I agree with the logic for engaging with Anaconda. It is reasonably good at keeping scientists out of trouble. Note: It is not recommended to mix pip3 commands with conda operations - it can make a mess of an Anaconda installation (been there, done that, although I knew how to repair it - ugh).

Attached is a ZIP file (voyafetch.zip) containing 2 Python files:

I tried both with a couple of files out at http://blpd0.ssl.berkeley.edu/Voyager_data/ I was able to download Voyager1.single_coarse.fine_res.h5 into /tmp in ~24 seconds.

This could be a companion utility for either blimpy or turbo_seti or both.

It would be helpful to host all of the downloadable test files for all projects in a tree, rooted at a single UCBerkeleySETI URL. They could be organized by mission (E.g. Voyager, Hubble) or any other mechanism that made sense. Then, folks on all projects could go to one test data repository to look for interesting data.

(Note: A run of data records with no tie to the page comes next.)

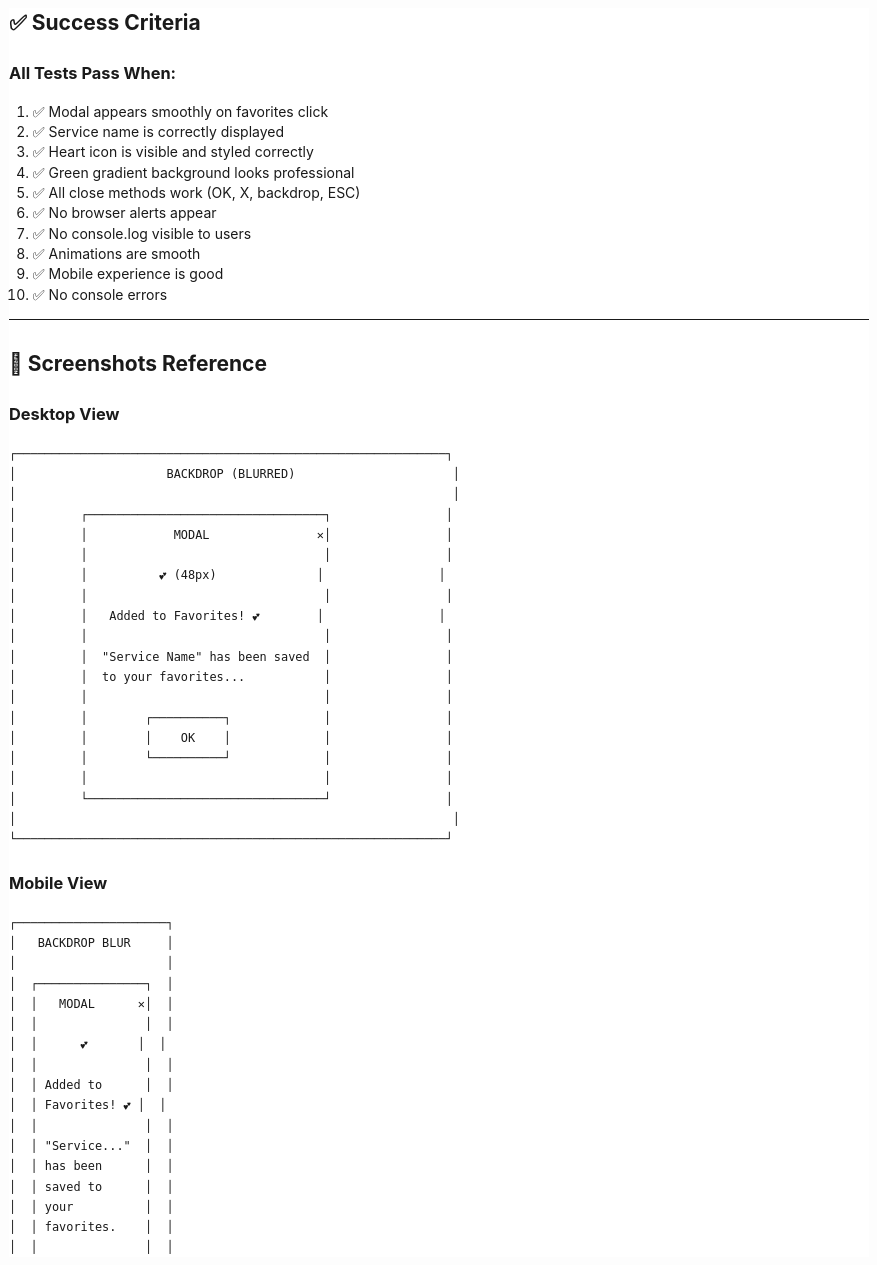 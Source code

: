 
## ✅ Success Criteria

### All Tests Pass When:
1. ✅ Modal appears smoothly on favorites click
2. ✅ Service name is correctly displayed
3. ✅ Heart icon is visible and styled correctly
4. ✅ Green gradient background looks professional
5. ✅ All close methods work (OK, X, backdrop, ESC)
6. ✅ No browser alerts appear
7. ✅ No console.log visible to users
8. ✅ Animations are smooth
9. ✅ Mobile experience is good
10. ✅ No console errors

---

## 📸 Screenshots Reference

### Desktop View
```
┌────────────────────────────────────────────────────────────┐
│                     BACKDROP (BLURRED)                      │
│                                                             │
│         ┌─────────────────────────────────┐                │
│         │            MODAL               ✕│                │
│         │                                 │                │
│         │          💕 (48px)              │                │
│         │                                 │                │
│         │   Added to Favorites! 💕        │                │
│         │                                 │                │
│         │  "Service Name" has been saved  │                │
│         │  to your favorites...           │                │
│         │                                 │                │
│         │        ┌──────────┐             │                │
│         │        │    OK    │             │                │
│         │        └──────────┘             │                │
│         │                                 │                │
│         └─────────────────────────────────┘                │
│                                                             │
└────────────────────────────────────────────────────────────┘
```

### Mobile View
```
┌─────────────────────┐
│   BACKDROP BLUR     │
│                     │
│  ┌───────────────┐  │
│  │   MODAL      ✕│  │
│  │               │  │
│  │      💕       │  │
│  │               │  │
│  │ Added to      │  │
│  │ Favorites! 💕 │  │
│  │               │  │
│  │ "Service..."  │  │
│  │ has been      │  │
│  │ saved to      │  │
│  │ your          │  │
│  │ favorites.    │  │
│  │               │  │
```
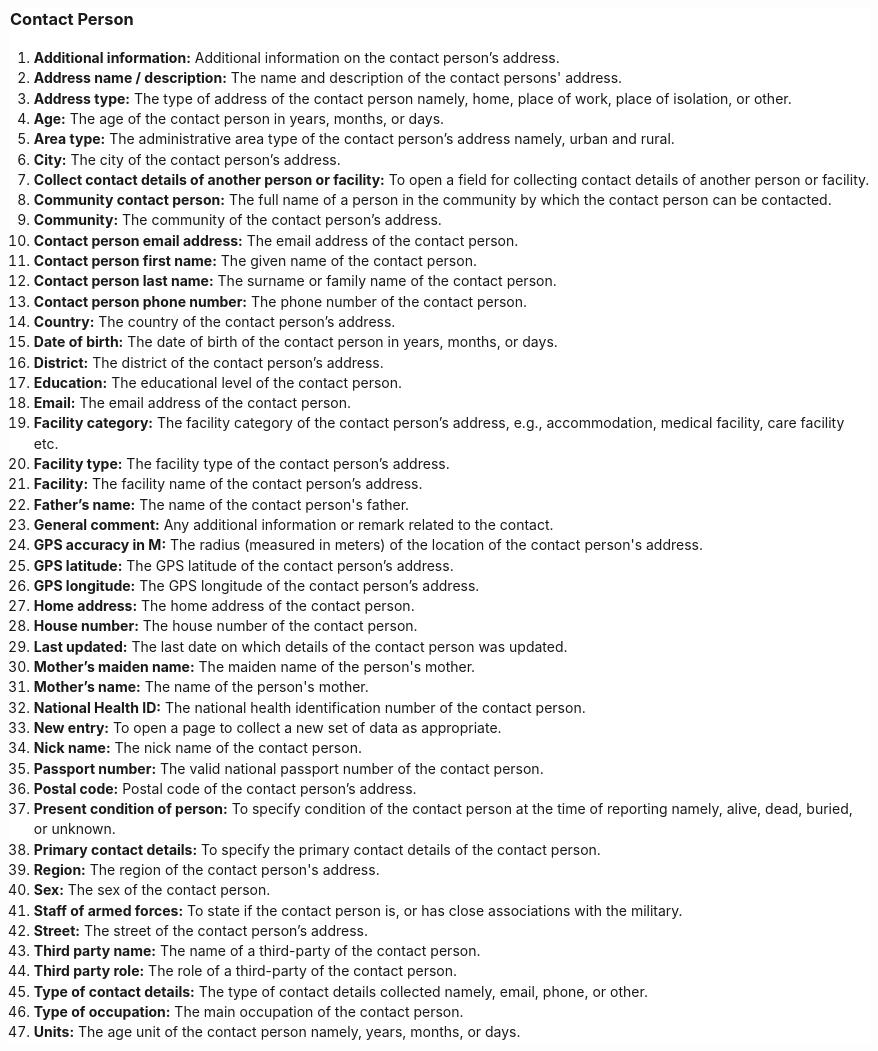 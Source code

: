 ### Contact Person

1.	**Additional information:** Additional information on the contact person’s address.
2.	**Address name / description:** The name and  description of the contact persons' address.
3.	**Address type:** The type of address of the contact person namely, home, place of work, place of isolation, or other.
4.	**Age:** The age of the contact  person in years, months, or days.
5.	**Area type:** The administrative area type of the contact person’s address namely, urban and rural.
6.	**City:** The city of the contact person’s address.
7.	**Collect contact details of another person or facility:** To open a field for collecting contact details of another person or facility.
8.	**Community contact person:** The full name of a person in the community by which the contact person can be contacted.
9.	**Community:** The community of the contact person’s address.
10.	**Contact person email address:** The email address of the contact person.
11.	**Contact person first name:** The given name of the contact person.
12.	**Contact person last name:** The surname or family name of the contact person.
13.	**Contact person phone number:** The phone number of the contact person.
14.	**Country:** The country of the contact person’s address.
15.	**Date of birth:** The date of birth of the contact person in years, months, or days.
16.	**District:** The district of the contact person’s address.
17.	**Education:** The educational level of the contact person.
18.	**Email:** The email address of the contact person.
19.	**Facility category:** The facility category of the contact person’s address, e.g., accommodation, medical facility, care facility etc.
20.	**Facility type:** The facility type of the contact person’s address.
21.	**Facility:** The facility name of the contact person’s address.
22.	**Father’s name:** The name of the contact person's father.
23.	**General comment:** Any additional information or remark related to the contact.
24.	**GPS accuracy in M:** The radius (measured in meters) of the location of the contact person's address.
25.	**GPS latitude:** The GPS latitude of the contact person’s address.
26.	**GPS longitude:** The GPS longitude of the contact person’s address.
27.	**Home address:** The home address of the contact person.
28.	**House number:** The house number of the contact person.
29.	**Last updated:** The last date on which details of the contact person was updated.
30.	**Mother’s maiden name:** The maiden name of the person's mother.
31. **Mother’s name:** The name of the person's mother.
32.	**National Health ID:** The national health identification number of the contact person.
33.	**New entry:** To open a page to collect a new set of data as appropriate.
34.	**Nick name:** The nick name of the contact person.
35.	**Passport number:** The valid national passport number of the contact person.
36.	**Postal code:** Postal code of the contact person’s address.
37.	**Present condition of person:** To specify condition of the contact person at the time of reporting namely, alive, dead, buried, or unknown.
38.	**Primary contact details:** To specify the primary contact details of the contact person.
39.	**Region:** The region of the contact person's address.
40.	**Sex:** The sex of the contact person.
41.	**Staff of armed forces:** To state if the contact person is, or has close associations with the military.
42.	**Street:** The street of the contact person’s address.
43.	**Third party name:** The name of a third-party of the contact person.
44.	**Third party role:** The role of a third-party of the contact person.
45.	**Type of contact details:** The type of contact details collected namely, email, phone, or other.
46.	**Type of occupation:** The main occupation of the contact person.
47. **Units:** The age unit of the contact person namely, years, months, or days.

This would eliminate duplication now and into the future.

I would recommend that the test data repository include a catalogue where data sets could be described and their various file extensions explained.

telegraphic commented 4 years ago

Hi texadactyl -- I like this approach. @mattlebofsky, assigning you to make a note that we should put together a webpage with basic test data for blimpy/turboseti/etc.

telegraphic commented 4 years ago

Small update on this front: there's a download_data method in astropy.utils.data that will download data to a cache directory (default is ~/.astropy).

texadactyl commented 3 years ago

Fixed in version 1.3.2.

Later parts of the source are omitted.